- **TASK REQUIREMENTS**
The expected output is every entry below, exact in every character.

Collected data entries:
┄┄┄┄┄┄┄┄┄┄

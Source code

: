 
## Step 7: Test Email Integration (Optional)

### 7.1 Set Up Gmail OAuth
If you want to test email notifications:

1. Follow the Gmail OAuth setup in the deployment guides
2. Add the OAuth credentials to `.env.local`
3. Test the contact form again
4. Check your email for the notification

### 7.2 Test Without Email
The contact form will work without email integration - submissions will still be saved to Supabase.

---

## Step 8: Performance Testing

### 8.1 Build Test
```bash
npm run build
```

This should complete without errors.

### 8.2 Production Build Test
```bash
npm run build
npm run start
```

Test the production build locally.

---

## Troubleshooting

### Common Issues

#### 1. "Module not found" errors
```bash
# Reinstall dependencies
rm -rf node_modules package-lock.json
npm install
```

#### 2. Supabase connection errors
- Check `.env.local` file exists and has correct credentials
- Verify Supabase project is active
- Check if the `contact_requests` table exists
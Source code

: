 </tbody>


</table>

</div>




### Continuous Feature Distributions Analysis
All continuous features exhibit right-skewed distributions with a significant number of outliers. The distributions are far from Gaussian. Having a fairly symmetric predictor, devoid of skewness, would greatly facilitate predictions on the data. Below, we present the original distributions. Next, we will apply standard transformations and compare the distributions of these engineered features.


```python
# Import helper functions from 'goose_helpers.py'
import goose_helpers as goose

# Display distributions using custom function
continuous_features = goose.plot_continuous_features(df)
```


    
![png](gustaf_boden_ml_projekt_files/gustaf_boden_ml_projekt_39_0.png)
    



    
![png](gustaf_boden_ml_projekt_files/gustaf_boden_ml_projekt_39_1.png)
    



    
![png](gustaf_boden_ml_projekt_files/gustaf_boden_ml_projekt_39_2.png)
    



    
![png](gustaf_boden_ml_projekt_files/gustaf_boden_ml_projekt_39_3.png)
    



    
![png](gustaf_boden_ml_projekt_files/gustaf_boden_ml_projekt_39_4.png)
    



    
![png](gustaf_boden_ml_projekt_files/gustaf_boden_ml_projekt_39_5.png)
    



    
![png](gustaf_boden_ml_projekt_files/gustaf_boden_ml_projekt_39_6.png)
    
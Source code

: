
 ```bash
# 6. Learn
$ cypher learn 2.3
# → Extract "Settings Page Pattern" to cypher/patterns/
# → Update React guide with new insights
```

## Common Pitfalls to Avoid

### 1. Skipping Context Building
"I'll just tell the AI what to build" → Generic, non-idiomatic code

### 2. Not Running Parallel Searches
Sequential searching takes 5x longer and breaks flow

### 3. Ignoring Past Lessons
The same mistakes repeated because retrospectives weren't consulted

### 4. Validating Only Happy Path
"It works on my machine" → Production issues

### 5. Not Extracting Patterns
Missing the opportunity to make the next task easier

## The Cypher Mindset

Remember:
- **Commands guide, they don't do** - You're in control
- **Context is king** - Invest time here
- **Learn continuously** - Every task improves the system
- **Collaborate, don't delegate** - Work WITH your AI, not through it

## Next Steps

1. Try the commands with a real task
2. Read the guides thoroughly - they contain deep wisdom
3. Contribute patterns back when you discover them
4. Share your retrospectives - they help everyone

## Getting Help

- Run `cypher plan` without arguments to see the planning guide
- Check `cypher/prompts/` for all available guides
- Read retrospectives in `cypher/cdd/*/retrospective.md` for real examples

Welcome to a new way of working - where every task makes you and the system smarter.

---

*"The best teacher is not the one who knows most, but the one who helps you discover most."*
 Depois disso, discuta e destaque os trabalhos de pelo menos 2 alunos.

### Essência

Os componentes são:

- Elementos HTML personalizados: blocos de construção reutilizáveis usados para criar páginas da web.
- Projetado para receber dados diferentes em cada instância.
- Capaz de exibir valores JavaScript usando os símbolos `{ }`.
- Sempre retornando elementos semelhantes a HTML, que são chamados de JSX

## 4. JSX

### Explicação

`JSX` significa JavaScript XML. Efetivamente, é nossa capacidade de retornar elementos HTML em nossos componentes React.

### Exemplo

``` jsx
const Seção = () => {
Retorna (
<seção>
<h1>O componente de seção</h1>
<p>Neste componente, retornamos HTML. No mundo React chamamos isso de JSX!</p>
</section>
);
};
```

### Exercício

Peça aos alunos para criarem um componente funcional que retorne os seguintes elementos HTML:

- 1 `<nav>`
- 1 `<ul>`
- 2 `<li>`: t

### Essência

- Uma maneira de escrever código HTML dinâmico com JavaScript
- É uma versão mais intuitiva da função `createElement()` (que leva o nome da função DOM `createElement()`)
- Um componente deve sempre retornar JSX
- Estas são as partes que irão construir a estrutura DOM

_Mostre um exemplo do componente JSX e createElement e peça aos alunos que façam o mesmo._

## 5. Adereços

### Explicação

┄┄┄┄┄┄┄┄┄┄

- **RESPONSE TO THIS EXERCISE**
Source code

: 
## Step 7: Test Email Integration (Optional)

### 7.1 Set Up Gmail OAuth
If you want to test email notifications:

1. Follow the Gmail OAuth setup in the deployment guides
2. Add the OAuth credentials to `.env.local`
3. Test the contact form again
4. Check your email for the notification

### 7.2 Test Without Email
The contact form will work without email integration - submissions will still be saved to Supabase.

---

## Step 8: Performance Testing

### 8.1 Build Test
```bash
npm run build
```

This should complete without errors.

### 8.2 Production Build Test
```bash
npm run build
npm run start
```

Test the production build locally.

---

## Troubleshooting

### Common Issues

#### 1. "Module not found" errors
```bash
# Reinstall dependencies
rm -rf node_modules package-lock.json
npm install
```

#### 2. Supabase connection errors
- Check `.env.local` file exists and has correct credentials
- Verify Supabase project is active
- Check if the `contact_requests` table exists
Source code

: </tbody>


</table>

</div>




### Continuous Feature Distributions Analysis
All continuous features exhibit right-skewed distributions with a significant number of outliers. The distributions are far from Gaussian. Having a fairly symmetric predictor, devoid of skewness, would greatly facilitate predictions on the data. Below, we present the original distributions. Next, we will apply standard transformations and compare the distributions of these engineered features.


```python
# Import helper functions from 'goose_helpers.py'
import goose_helpers as goose

# Display distributions using custom function
continuous_features = goose.plot_continuous_features(df)
```


    
![png](gustaf_boden_ml_projekt_files/gustaf_boden_ml_projekt_39_0.png)
    



    
![png](gustaf_boden_ml_projekt_files/gustaf_boden_ml_projekt_39_1.png)
    



    
![png](gustaf_boden_ml_projekt_files/gustaf_boden_ml_projekt_39_2.png)
    



    
![png](gustaf_boden_ml_projekt_files/gustaf_boden_ml_projekt_39_3.png)
    



    
![png](gustaf_boden_ml_projekt_files/gustaf_boden_ml_projekt_39_4.png)
    



    
![png](gustaf_boden_ml_projekt_files/gustaf_boden_ml_projekt_39_5.png)
    



    
![png](gustaf_boden_ml_projekt_files/gustaf_boden_ml_projekt_39_6.png)
    
Source code

:
 ```bash
# 6. Learn
$ cypher learn 2.3
# → Extract "Settings Page Pattern" to cypher/patterns/
# → Update React guide with new insights
```

## Common Pitfalls to Avoid

### 1. Skipping Context Building
"I'll just tell the AI what to build" → Generic, non-idiomatic code

### 2. Not Running Parallel Searches
Sequential searching takes 5x longer and breaks flow

### 3. Ignoring Past Lessons
The same mistakes repeated because retrospectives weren't consulted

### 4. Validating Only Happy Path
"It works on my machine" → Production issues

### 5. Not Extracting Patterns
Missing the opportunity to make the next task easier

## The Cypher Mindset

Remember:
- **Commands guide, they don't do** - You're in control
- **Context is king** - Invest time here
- **Learn continuously** - Every task improves the system
- **Collaborate, don't delegate** - Work WITH your AI, not through it

## Next Steps

1. Try the commands with a real task
2. Read the guides thoroughly - they contain deep wisdom
3. Contribute patterns back when you discover them
4. Share your retrospectives - they help everyone

## Getting Help

- Run `cypher plan` without arguments to see the planning guide
- Check `cypher/prompts/` for all available guides
- Read retrospectives in `cypher/cdd/*/retrospective.md` for real examples

Welcome to a new way of working - where every task makes you and the system smarter.

---

*"The best teacher is not the one who knows most, but the one who helps you discover most."*
 Depois disso, discuta e destaque os trabalhos de pelo menos 2 alunos.

### Essência

Os componentes são:

- Elementos HTML personalizados: blocos de construção reutilizáveis usados para criar páginas da web.
- Projetado para receber dados diferentes em cada instância.
- Capaz de exibir valores JavaScript usando os símbolos `{ }`.
- Sempre retornando elementos semelhantes a HTML, que são chamados de JSX

## 4. JSX

### Explicação

`JSX` significa JavaScript XML. Efetivamente, é nossa capacidade de retornar elementos HTML em nossos componentes React.

### Exemplo

``` jsx
const Seção = () => {
Retorna (
<seção>
<h1>O componente de seção</h1>
<p>Neste componente, retornamos HTML. No mundo React chamamos isso de JSX!</p>
</section>
);
};
```

### Exercício

Peça aos alunos para criarem um componente funcional que retorne os seguintes elementos HTML:

- 1 `<nav>`
- 1 `<ul>`
- 2 `<li>`: t

### Essência

- Uma maneira de escrever código HTML dinâmico com JavaScript
- É uma versão mais intuitiva da função `createElement()` (que leva o nome da função DOM `createElement()`)
- Um componente deve sempre retornar JSX
- Estas são as partes que irão construir a estrutura DOM

_Mostre um exemplo do componente JSX e createElement e peça aos alunos que façam o mesmo._

## 5. Adereços

### Explicação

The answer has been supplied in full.